Monday, March 21, 2005

First Farce Then Tragedy...

Does this sound familiar?
It was a culture of routine beatings, starvation, killings (the hanged represent only a small fraction of those who died in British custody during the Emergency) and torture of the most grotesque kinds. Alsatian dogs were used to terrify prisoners and then ‘maul’ them. There are other similarities with Abu Ghraib: various indignities were devised using human faeces; men were forced to sodomise one another. They also had sand, pepper and water stuffed in their anuses. One apparently had his testicles cut off, and was then made to eat them. ‘Things got a little out of hand,’ one (macho European) witness told Elkins, referring to another incident. ‘By the time we cut his balls off he had no ears, and his eyeball, the right one, I think, was hanging out of its socket. Too bad, he died before we got much out of him.’ Women were gang-raped, had their nipples squeezed with pliers, and vermin and hot eggs thrust into their vaginas. Children were butchered and their body parts paraded around on spears.
Iraq?
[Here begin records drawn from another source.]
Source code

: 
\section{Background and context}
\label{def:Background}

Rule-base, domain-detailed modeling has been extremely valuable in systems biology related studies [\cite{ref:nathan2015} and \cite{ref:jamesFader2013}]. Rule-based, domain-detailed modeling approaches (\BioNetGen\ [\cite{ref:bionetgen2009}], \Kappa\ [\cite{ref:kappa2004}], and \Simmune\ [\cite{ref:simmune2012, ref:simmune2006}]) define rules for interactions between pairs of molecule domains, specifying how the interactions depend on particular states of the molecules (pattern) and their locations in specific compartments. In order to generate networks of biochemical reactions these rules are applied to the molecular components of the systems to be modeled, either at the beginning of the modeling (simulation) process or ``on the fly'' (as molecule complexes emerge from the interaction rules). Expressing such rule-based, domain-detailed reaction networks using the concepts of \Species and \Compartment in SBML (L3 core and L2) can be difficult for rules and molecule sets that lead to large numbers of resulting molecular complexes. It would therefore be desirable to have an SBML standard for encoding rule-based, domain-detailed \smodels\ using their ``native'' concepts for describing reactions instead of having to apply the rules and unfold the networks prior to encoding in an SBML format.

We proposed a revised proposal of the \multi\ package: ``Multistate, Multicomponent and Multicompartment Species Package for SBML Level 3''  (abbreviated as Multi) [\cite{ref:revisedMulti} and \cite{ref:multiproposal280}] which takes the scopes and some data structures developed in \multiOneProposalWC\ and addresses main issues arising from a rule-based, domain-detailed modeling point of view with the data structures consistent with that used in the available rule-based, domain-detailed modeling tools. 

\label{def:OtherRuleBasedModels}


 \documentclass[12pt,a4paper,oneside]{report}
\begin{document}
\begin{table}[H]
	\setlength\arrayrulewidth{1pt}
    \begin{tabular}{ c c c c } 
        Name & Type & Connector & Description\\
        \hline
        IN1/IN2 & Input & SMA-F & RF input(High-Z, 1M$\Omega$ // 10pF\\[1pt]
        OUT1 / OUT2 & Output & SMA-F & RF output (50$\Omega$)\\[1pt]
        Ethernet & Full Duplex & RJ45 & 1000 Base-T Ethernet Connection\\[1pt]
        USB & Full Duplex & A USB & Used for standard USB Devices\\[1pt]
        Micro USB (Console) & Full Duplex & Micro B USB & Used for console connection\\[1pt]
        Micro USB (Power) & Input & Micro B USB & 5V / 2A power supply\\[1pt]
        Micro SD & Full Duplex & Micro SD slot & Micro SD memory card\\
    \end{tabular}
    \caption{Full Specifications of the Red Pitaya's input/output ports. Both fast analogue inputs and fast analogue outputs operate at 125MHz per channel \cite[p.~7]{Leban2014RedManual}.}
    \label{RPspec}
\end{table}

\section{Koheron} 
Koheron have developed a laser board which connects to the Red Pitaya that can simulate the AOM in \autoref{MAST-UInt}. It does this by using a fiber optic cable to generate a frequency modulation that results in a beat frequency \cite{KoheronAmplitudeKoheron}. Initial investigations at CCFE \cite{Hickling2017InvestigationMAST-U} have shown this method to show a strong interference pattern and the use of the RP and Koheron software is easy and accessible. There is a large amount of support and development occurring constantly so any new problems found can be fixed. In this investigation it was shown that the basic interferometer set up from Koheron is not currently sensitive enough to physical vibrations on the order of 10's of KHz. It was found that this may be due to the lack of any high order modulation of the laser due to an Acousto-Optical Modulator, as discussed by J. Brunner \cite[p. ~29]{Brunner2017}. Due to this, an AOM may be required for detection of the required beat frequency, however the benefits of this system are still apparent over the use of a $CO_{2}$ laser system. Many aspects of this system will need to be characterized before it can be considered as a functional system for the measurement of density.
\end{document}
Afghanistan? No, British controlled Kenya during the 1950s. Not that many people in the UK today even those critical of the country's foreign policy would be aware of this. Nor for that matter a whole host of other crimes commited by the British government and its agents over the years which, as Mark Curtis notes, are numerous and have had serious consequences:
I have calculated that Britain is complicit in the deaths of around 10 million people since 1945, in conflicts or covert operations where Britain has played a direct role or where it has strongly supported aggression by allies, especially the US. Declassified government files reveal a whole series of largely unknown British policies, for example British support for the 1963 killings in Iraq that brought Saddam’s Ba’ath party to power and the British arming of Baghdad regimes’ brutal aggression against the Kurds throughout the 1960s
All of which underlines why projects such as this are so important.

Sunday, March 20, 2005

The Anarchist Travelling Circuit

I've been unusually busy over the last few days, what with selflessly turning up to this event last Saturday; going to see this little gem at the cinema on Sunday; organising - and speaking at - a meeting with these guys on Monday; arguing with the cops who arrested several of my friends and stole their bikes (for "evidence" you understand) in Derby on Thursday; and making my way down to London yesterday. In fact, by the end of it all I was far too tired to go to this last night, which is a shame. All in all a very productive week, not that you'd know it looking at this thing. I'll try harder next week...

Thursday, March 17, 2005

Watching the Watchers

One of the things that troubles me about much of the British "left" (for want of a better term) is the emphasis put on the crimes of the US. No doubt these are very real, serious, worthy of attention and - given the power of the world's sole superpower - potentially a threat to our very survival. Nonetheless I think there is a danger that we ignore the very real crimes of our own government, something we have a greater ability to influence and therefore a greater moral culpability in. Many activists I know could recount an extensive list of US attrocities, but know little about the British repression of the Mau Mau in Kenya or the expulsion of the Chagossians.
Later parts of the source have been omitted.